#### What the task requires
In the records below, print each line exactly and leave every image out.

#### Supplied data
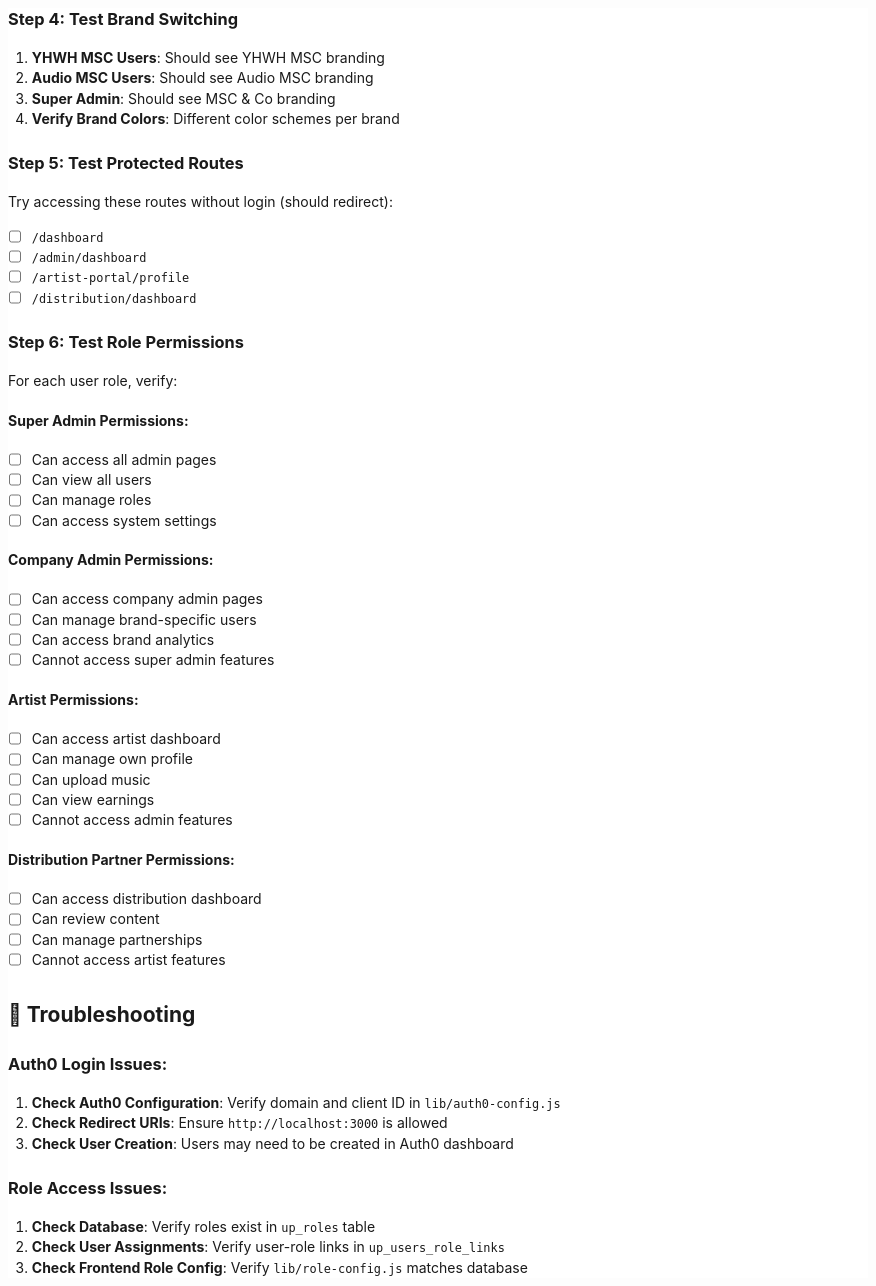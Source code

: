 ### Step 4: Test Brand Switching
1. **YHWH MSC Users**: Should see YHWH MSC branding
2. **Audio MSC Users**: Should see Audio MSC branding
3. **Super Admin**: Should see MSC & Co branding
4. **Verify Brand Colors**: Different color schemes per brand

### Step 5: Test Protected Routes
Try accessing these routes without login (should redirect):
- [ ] `/dashboard`
- [ ] `/admin/dashboard`
- [ ] `/artist-portal/profile`
- [ ] `/distribution/dashboard`

### Step 6: Test Role Permissions
For each user role, verify:

#### Super Admin Permissions:
- [ ] Can access all admin pages
- [ ] Can view all users
- [ ] Can manage roles
- [ ] Can access system settings

#### Company Admin Permissions:
- [ ] Can access company admin pages
- [ ] Can manage brand-specific users
- [ ] Can access brand analytics
- [ ] Cannot access super admin features

#### Artist Permissions:
- [ ] Can access artist dashboard
- [ ] Can manage own profile
- [ ] Can upload music
- [ ] Can view earnings
- [ ] Cannot access admin features

#### Distribution Partner Permissions:
- [ ] Can access distribution dashboard
- [ ] Can review content
- [ ] Can manage partnerships
- [ ] Cannot access artist features

## 🔧 Troubleshooting

### Auth0 Login Issues:
1. **Check Auth0 Configuration**: Verify domain and client ID in `lib/auth0-config.js`
2. **Check Redirect URIs**: Ensure `http://localhost:3000` is allowed
3. **Check User Creation**: Users may need to be created in Auth0 dashboard

### Role Access Issues:
1. **Check Database**: Verify roles exist in `up_roles` table
2. **Check User Assignments**: Verify user-role links in `up_users_role_links`
3. **Check Frontend Role Config**: Verify `lib/role-config.js` matches database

#### Written solution
Source code

: ### Step 4: Test Brand Switching
1. **YHWH MSC Users**: Should see YHWH MSC branding
2. **Audio MSC Users**: Should see Audio MSC branding
3. **Super Admin**: Should see MSC & Co branding
4. **Verify Brand Colors**: Different color schemes per brand

### Step 5: Test Protected Routes
Try accessing these routes without login (should redirect):
- [ ] `/dashboard`
- [ ] `/admin/dashboard`
- [ ] `/artist-portal/profile`
- [ ] `/distribution/dashboard`

### Step 6: Test Role Permissions
For each user role, verify:

#### Super Admin Permissions:
- [ ] Can access all admin pages
- [ ] Can view all users
- [ ] Can manage roles
- [ ] Can access system settings

#### Company Admin Permissions:
- [ ] Can access company admin pages
- [ ] Can manage brand-specific users
- [ ] Can access brand analytics
- [ ] Cannot access super admin features

#### Artist Permissions:
- [ ] Can access artist dashboard
- [ ] Can manage own profile
- [ ] Can upload music
- [ ] Can view earnings
- [ ] Cannot access admin features

#### Distribution Partner Permissions:
- [ ] Can access distribution dashboard
- [ ] Can review content
- [ ] Can manage partnerships
- [ ] Cannot access artist features

## 🔧 Troubleshooting

### Auth0 Login Issues:
1. **Check Auth0 Configuration**: Verify domain and client ID in `lib/auth0-config.js`
2. **Check Redirect URIs**: Ensure `http://localhost:3000` is allowed
3. **Check User Creation**: Users may need to be created in Auth0 dashboard

### Role Access Issues:
1. **Check Database**: Verify roles exist in `up_roles` table
2. **Check User Assignments**: Verify user-role links in `up_users_role_links`
3. **Check Frontend Role Config**: Verify `lib/role-config.js` matches database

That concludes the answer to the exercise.